:: What you will do ::
Give the number of lines below that hold "install", and only that.

........

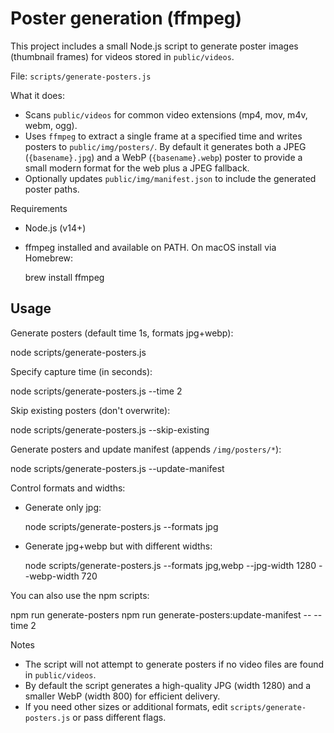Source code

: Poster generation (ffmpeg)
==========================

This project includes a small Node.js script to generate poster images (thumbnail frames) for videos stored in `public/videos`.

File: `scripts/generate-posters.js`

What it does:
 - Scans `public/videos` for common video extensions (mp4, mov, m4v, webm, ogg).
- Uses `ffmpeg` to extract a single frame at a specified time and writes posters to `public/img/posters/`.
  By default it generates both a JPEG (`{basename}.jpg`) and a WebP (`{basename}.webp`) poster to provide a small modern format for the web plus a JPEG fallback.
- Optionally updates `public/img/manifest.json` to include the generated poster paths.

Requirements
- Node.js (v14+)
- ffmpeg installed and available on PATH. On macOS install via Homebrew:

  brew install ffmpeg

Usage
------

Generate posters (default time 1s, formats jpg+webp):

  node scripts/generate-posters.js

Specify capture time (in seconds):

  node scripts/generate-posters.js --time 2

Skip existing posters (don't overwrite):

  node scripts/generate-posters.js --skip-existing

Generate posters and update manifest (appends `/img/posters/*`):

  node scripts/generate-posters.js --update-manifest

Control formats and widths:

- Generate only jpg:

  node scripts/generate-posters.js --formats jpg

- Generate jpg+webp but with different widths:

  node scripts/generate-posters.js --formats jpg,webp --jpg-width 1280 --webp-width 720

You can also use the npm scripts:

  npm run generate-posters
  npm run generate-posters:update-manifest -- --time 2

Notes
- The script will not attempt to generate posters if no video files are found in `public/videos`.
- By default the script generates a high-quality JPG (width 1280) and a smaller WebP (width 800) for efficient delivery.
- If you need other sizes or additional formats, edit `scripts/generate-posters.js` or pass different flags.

........

:: Result for this task ::
2